From the State Key Laboratory of Virology, College of Life Sciences, Wuhan University, Wuhan 430072, China and.
the Laboratory of Biochemistry and Genetics, NIDDK, National Institutes of Health, Bethesda, Maryland 20892.
J Biol Chem. 2010 Feb 5;285(6):3592-3599. doi: 10.1074/jbc.M109.035691. Epub 2009 Dec 3.
Neurofibrillary tangles, principally composed of bundles of filaments formed by the microtubule-associated protein Tau, are a hallmark of a group of neurodegenerative diseases such as Alzheimer disease. Polyanionic cofactors such as heparin can induce Tau filament formation in vitro. Here we quantitatively characterize the interaction between recombinant human Tau fragment Tau(244-372) and heparin (average molecular mass = 7 kDa) as well as heparin-induced fibril formation by using static light scattering, isothermal titration calorimetry, turbidity assays, and transmission electron microscopy. Our data clearly show that at physiological pH, heparin 7K, and human Tau(244-372) form a tight 1:1 complex with an equilibrium association constant exceeding 10(6) m(-1) under reducing conditions, triggering Tau fibrillization. In the absence of dithiothreitol, heparin shows a moderate binding affinity (10(5) m(-1)) to Tau(244-372), similarly triggering Tau fibrillization. Further fibrillization kinetics analyses show that the lag time appears to be approximately invariant up to a molar ratio of 2:1 and then increases at larger ratios of heparin/Tau. The maximum slope representing the apparent rate constant for fibril growth increases sharply with substoichiometric ratios of heparin/Tau and then decreases to some extent with ratios of >1:1. The retarding effect of heparin in excess is attributed to the large increase in ionic strength of the medium arising from free heparin. Together, these results suggest that the formation of the 1:1 complex of Tau monomer and heparin plays an important role in the inducer-mediated Tau filament formation, providing clues to understanding the pathogenesis of neurodegenerative diseases.
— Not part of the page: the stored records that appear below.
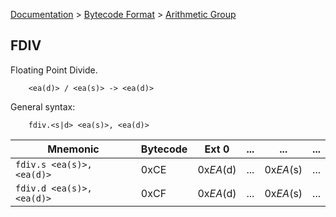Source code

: [Documentation](../../README.md) > [Bytecode Format](../README.md) > [Arithmetic Group](../InstructionsArithmetic.md)

## FDIV

Floating Point Divide.

        <ea(d)> / <ea(s)> -> <ea(d)>

General syntax:

        fdiv.<s|d> <ea(s)>, <ea(d)>

| Mnemonic | Bytecode | Ext 0 | ... | ... | ... |
| - | - | - | - | - | - |
| `fdiv.s <ea(s)>, <ea(d)>` | 0xCE | 0x*EA*(d) | ... | 0x*EA*(s) | ... |
| `fdiv.d <ea(s)>, <ea(d)>` | 0xCF | 0x*EA*(d) | ... | 0x*EA*(s) | ... |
神经原纤维缠结主要由微管相关蛋白 Tau 组成的纤维束构成,是一组神经退行性疾病的特征,如阿尔茨海默病。多阴离子辅助因子如肝素可以在体外诱导 Tau 纤维的形成。在这里,我们使用静态光散射、等温滴定量热法、浊度测定法和透射电子显微镜定量地描述了重组人 Tau 片段 Tau(244-372)与肝素(平均分子量=7 kDa)之间的相互作用以及肝素诱导的纤维形成。我们的数据清楚地表明,在生理 pH 值下,肝素 7K 和人 Tau(244-372)在还原条件下形成一个紧密的 1:1 复合物,平衡结合常数超过 10(6) m(-1),触发 Tau 纤维形成。在没有二硫苏糖醇的情况下,肝素对 Tau(244-372)显示出中等的结合亲和力(10(5) m(-1)),同样触发 Tau 纤维形成。进一步的纤维形成动力学分析表明,在摩尔比为 2:1 之前,滞后时间似乎大致不变,然后在更大的肝素/Tau 摩尔比下增加。代表纤维生长表观速率常数的最大斜率随着亚化学计量比的肝素/Tau 急剧增加,然后在 >1:1 的比例下有所下降。过量肝素的滞后效应归因于介质中自由肝素引起的离子强度的大幅增加。总之,这些结果表明 Tau 单体和肝素的 1:1 复合物的形成在诱导剂介导的 Tau 纤维形成中起着重要作用,为理解神经退行性疾病的发病机制提供了线索。